Bottom line: you're not going to get order-of-magnitude increase in compiler performance, but taking several relaxations, you can shave off a few minutes here and there.

Yuval A
It appears for GWT 2.0, you actually want this syntax to specify a user agent: <set-property name="user.agent" value="gecko,gecko1_8" />
mooreds
+3  A: 

The GWT compiler is doing a lot of code analysis so it is going to be difficult to speed it up. This session from Google IO 2008 will give you a good idea of what GWT is doing and why it does take so long.

My recommendation is for development use Hosted Mode as much as possible and then only compile when you want to do your testing. This does sound like the solution you've come to already, but basically that's why Hosted Mode is there (well, that and debugging).

You can speed up the GWT compile but only compiling for some browsers, rather than 5 kinds which GWT does by default.

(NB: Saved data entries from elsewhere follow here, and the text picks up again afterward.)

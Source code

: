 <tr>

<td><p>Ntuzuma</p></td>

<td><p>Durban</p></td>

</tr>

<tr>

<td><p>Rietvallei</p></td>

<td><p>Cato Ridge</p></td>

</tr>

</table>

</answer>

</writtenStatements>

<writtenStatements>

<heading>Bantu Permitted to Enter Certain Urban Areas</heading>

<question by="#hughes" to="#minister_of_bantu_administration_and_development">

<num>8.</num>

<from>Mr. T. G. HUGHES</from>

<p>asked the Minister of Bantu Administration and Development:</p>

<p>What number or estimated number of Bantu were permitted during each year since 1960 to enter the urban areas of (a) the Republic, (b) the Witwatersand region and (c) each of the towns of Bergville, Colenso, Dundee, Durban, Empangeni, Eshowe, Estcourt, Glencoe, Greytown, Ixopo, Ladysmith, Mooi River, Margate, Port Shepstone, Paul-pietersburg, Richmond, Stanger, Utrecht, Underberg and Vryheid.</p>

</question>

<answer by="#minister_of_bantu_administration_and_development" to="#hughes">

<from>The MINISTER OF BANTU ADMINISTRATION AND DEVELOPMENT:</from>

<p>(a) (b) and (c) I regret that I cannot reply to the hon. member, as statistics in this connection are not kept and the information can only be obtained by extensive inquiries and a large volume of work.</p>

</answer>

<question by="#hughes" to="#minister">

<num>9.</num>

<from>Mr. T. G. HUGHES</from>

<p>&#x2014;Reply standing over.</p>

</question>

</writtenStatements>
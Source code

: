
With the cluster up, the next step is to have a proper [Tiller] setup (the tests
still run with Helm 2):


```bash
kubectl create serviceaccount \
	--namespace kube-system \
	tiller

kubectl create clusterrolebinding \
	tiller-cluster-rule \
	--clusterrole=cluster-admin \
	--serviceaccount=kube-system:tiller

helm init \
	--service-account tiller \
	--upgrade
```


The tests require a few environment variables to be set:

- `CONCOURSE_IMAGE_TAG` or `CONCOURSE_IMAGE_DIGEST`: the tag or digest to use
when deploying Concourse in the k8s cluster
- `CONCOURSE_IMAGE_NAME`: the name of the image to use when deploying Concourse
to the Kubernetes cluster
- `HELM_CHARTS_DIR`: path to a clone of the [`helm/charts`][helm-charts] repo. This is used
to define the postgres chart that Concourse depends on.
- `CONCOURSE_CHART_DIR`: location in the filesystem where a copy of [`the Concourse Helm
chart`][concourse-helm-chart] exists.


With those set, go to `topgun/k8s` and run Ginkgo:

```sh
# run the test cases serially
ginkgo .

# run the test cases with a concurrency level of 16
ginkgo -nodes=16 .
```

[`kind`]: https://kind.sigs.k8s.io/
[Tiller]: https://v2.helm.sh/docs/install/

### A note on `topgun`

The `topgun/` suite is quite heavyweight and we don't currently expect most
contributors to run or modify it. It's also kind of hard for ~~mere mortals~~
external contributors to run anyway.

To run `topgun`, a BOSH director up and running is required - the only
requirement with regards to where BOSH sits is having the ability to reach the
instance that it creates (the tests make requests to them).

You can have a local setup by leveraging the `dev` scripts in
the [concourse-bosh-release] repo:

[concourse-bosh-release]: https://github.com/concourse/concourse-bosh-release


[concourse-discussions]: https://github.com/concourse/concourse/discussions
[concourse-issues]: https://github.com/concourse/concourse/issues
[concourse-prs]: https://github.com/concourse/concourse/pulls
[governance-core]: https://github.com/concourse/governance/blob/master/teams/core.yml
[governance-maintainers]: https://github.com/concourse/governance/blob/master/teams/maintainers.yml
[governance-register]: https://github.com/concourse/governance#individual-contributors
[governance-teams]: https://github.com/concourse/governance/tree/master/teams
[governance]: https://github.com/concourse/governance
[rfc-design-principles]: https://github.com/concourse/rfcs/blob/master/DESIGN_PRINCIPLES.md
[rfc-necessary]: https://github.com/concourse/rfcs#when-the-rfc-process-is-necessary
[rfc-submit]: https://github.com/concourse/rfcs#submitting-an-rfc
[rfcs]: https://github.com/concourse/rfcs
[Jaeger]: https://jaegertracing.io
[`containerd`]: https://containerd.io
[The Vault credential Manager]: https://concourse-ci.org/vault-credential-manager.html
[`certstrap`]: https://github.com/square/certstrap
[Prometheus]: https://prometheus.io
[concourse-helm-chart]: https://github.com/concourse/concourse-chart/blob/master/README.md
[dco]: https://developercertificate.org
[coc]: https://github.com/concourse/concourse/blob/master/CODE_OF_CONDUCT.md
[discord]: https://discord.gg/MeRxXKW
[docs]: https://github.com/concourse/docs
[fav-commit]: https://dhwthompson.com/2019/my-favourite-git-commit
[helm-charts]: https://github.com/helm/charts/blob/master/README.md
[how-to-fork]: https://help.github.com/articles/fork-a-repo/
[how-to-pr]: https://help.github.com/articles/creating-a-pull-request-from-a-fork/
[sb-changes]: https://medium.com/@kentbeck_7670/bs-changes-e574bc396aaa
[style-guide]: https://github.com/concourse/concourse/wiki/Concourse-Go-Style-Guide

If you want to use Hosted Mode make sure you compile for at least two browsers; if you compile for a single browser then the browser detection code is optimised away and then Hosted Mode doesn't work any more.

An easy way to configure compiling for fewer browsers is to create a second module which inherits from your main module:

<module rename-to="myproject">
  <inherits name="com.mycompany.MyProject"/>
  <!-- Compile for IE and Chrome -->
  <!-- If you compile for only one browser, the browser detection javascript is optimised away and then Hosted Mode doesn't work -->
  <set-property name="user.agent" value="ie6,safari"/>
</module>

If the rename-to attribute is set the same then the output files will be same as if you did a full compile

Dave Webb
+4  A: 
  • Split your application into multiple modules or entry points and re-compile then only when needed.
  • Analyse your application using the trunk version - which provides the Story of your compile. This may or may not be relevant to the 1.6 compiler but it can indicate what's going on.
Robert Munteanu
That SOYC stuff looks neat, thanks for the tip.
skaffman
+9  A: 

If you run the GWT compiler with the -localWorkers flag, the compiler will compile multiple permutations in parallel. This lets you use all the cores of a multi-core machine, for example -localWorkers 2 will tell the compiler to do compile two permutations in parallel. You won't get order of magnitudes differences (not everything in the compiler is parallelizable) but it is still a noticable speedup if you are compiling multiple permutations.

If you're willing to use the trunk version of GWT, you'll be able to use hosted mode for any browser (out of process hosted mode), which alleviates most of the current issues with hosted mode. That seems to be where the GWT is going - always develop with hosted mode, since compiles aren't likely to get magnitudes faster.

Chi
Ah, the localWorkers option is a gem, that's worth knowing. Sadly, most of our dev boxes are single-core xeons. That OOPHM looks very promising, too. Always in the next version, it is...
skaffman
virtualize a compiling enviroment on a box with multiple cores; remote into this vm; execute command line GWT compile using -localWorkers, with minimal locals and user.agents; make sure the box hosting the vm is a network peer to where you are deploying to. The combination of this gets your compile down to about 30 seconds w/ deployment in tomcat. In addition all of this can be written in a script. You can also dev on a local machine, create a svn patch, and have your script apply the patch using some type of NFS or samba sharing, eliminating the need to copy over just the src diffs. yay!
kr
NX client is also a huge +++ for remote dev on limited ADSL, Cable, or WiFi connections. Plus you always are in sync no matter what comp you are using at any location w/ internet
kr
+3  A: 

There was a talk on this very subject at Google I/O. Check it out here

Carnell
+4  A: 

Although this entry is quite old and most of you probably already know, I think it's worth mention that GWT 2.x includes a new compile flag which speeds up compiles by skipping optimizations. You definitely shouldn't deploy JavaScript compiled that way, but it can be a time saver during non-production continuous builds.

Just include the flag: -draftCompile to your GWT compiler line.